▸ Exercise objective: Find every line below that contains the word "semiotics" and copy it out.

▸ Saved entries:
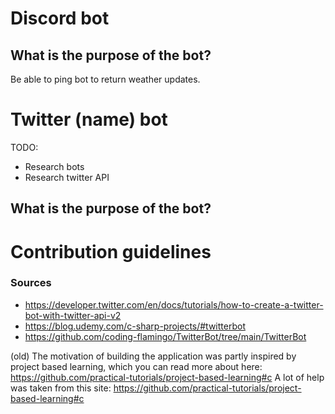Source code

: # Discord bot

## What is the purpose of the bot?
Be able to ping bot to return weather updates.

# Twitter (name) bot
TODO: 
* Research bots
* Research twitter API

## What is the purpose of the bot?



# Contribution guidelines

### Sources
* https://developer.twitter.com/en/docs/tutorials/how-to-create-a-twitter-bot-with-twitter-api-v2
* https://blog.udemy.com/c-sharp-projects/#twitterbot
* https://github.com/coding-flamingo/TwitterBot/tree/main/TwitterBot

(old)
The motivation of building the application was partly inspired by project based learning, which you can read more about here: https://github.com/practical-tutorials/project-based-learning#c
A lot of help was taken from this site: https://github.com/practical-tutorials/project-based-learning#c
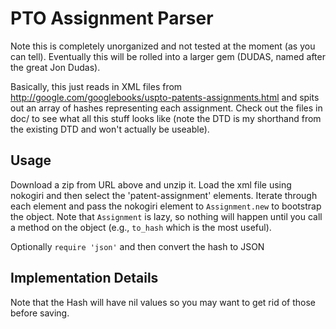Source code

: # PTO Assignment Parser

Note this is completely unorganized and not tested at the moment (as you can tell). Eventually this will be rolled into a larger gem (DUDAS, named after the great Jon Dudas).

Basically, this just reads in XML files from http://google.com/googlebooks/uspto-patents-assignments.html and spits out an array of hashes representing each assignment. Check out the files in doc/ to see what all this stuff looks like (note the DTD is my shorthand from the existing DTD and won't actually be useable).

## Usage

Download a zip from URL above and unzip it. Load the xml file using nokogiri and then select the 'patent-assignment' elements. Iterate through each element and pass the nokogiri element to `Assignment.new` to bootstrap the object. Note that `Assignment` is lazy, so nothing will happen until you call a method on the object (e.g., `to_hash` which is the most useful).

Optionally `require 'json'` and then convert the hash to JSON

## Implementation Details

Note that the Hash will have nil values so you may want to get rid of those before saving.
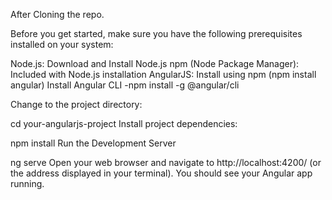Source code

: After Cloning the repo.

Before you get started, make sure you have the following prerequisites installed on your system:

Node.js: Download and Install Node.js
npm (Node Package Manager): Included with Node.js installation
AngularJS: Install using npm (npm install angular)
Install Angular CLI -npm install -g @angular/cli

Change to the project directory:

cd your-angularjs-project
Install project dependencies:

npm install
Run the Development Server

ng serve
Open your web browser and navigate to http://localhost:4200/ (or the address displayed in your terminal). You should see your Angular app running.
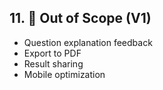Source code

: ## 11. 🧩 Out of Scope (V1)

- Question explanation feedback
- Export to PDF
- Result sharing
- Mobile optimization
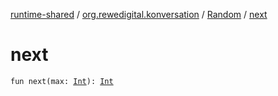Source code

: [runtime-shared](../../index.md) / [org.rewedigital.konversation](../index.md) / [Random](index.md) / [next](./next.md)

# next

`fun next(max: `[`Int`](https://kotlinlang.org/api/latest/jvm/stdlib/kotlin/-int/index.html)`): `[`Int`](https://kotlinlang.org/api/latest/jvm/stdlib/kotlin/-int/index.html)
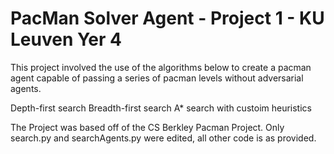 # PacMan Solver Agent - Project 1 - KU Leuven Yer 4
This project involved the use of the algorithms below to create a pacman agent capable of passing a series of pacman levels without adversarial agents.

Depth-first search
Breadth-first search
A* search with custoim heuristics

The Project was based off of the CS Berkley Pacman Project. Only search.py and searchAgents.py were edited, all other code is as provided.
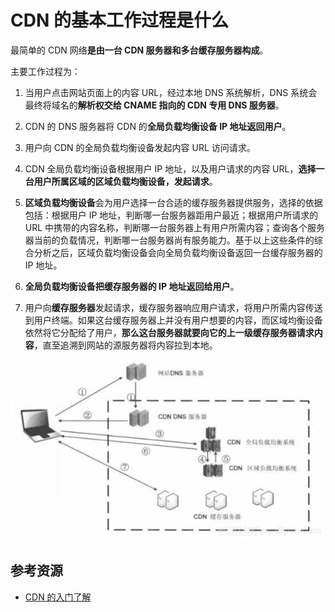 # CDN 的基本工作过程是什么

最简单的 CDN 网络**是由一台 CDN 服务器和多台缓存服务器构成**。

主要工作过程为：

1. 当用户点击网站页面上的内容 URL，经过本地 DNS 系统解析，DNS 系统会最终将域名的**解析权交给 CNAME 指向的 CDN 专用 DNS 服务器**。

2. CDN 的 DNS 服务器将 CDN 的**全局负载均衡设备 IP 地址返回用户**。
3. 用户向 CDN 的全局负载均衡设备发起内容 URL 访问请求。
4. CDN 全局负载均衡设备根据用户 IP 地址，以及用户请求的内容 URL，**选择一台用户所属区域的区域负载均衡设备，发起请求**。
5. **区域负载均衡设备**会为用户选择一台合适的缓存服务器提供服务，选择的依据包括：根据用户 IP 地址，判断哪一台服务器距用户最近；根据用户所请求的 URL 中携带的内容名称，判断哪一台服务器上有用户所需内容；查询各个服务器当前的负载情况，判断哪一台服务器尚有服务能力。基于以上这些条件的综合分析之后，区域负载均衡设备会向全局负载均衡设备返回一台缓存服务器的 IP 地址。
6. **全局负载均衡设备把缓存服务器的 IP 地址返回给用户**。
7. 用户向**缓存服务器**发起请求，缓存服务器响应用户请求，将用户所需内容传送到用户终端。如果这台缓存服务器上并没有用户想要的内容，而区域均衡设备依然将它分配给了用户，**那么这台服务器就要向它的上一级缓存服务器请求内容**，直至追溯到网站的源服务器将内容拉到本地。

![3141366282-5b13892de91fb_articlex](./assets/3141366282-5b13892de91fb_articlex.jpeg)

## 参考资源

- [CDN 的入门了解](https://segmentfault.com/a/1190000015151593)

...

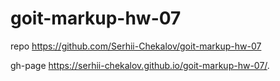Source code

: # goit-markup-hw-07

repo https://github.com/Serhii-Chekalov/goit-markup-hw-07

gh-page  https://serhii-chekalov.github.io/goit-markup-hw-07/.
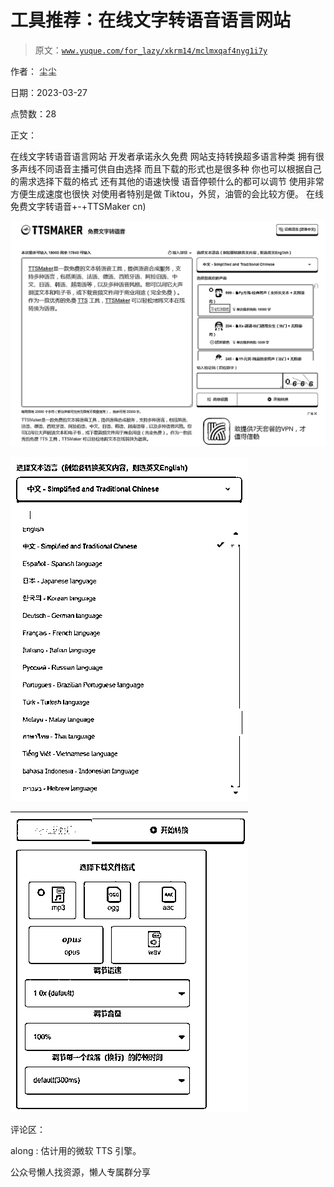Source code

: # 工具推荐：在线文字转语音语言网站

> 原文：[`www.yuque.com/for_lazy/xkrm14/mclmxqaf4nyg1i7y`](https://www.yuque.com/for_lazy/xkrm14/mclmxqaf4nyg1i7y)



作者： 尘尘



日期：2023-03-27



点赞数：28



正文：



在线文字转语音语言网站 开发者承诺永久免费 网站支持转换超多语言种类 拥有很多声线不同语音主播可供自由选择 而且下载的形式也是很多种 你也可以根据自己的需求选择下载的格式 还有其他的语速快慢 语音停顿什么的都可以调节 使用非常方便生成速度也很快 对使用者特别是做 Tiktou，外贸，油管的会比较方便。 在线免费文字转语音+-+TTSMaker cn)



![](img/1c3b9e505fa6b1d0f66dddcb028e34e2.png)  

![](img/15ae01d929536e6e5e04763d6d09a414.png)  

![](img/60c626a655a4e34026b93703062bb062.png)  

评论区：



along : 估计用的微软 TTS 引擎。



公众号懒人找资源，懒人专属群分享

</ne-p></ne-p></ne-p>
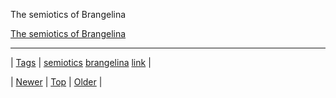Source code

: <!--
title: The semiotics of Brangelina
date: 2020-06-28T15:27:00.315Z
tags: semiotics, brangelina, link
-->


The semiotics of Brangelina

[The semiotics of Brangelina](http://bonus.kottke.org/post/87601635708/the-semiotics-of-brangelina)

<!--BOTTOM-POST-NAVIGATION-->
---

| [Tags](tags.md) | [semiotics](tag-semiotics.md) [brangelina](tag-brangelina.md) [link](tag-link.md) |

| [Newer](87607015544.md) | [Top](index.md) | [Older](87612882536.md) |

...

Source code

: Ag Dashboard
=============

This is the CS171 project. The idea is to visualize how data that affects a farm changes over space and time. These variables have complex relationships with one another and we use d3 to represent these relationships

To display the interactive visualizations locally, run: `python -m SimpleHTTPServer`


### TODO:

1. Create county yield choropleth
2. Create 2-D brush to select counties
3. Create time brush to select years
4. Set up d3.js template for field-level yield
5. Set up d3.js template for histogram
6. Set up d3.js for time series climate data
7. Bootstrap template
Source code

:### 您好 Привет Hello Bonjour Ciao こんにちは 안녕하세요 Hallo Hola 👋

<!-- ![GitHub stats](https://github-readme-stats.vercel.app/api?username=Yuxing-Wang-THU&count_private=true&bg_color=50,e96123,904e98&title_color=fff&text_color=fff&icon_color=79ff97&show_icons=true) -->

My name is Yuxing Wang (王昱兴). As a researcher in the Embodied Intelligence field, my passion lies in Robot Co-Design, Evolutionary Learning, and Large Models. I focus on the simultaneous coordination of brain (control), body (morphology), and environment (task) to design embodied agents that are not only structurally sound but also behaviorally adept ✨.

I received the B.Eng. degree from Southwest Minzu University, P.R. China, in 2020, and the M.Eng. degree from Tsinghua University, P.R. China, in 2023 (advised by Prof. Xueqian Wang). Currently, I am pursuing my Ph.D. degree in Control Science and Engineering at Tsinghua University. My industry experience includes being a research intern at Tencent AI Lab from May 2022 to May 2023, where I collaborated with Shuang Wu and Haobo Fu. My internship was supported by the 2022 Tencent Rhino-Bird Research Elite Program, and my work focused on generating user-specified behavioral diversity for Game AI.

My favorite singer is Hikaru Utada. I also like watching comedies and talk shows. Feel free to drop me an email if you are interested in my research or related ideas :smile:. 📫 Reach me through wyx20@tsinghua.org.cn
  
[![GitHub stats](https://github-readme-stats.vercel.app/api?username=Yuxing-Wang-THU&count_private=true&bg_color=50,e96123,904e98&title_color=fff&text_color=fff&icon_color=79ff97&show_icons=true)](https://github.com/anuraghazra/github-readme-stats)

▸ Finished task:
title: The semiotics of Brangelina
tags: semiotics, brangelina, link
The semiotics of Brangelina
[The semiotics of Brangelina](http://bonus.kottke.org/post/87601635708/the-semiotics-of-brangelina)
| [Tags](tags.md) | [semiotics](tag-semiotics.md) [brangelina](tag-brangelina.md) [link](tag-link.md) |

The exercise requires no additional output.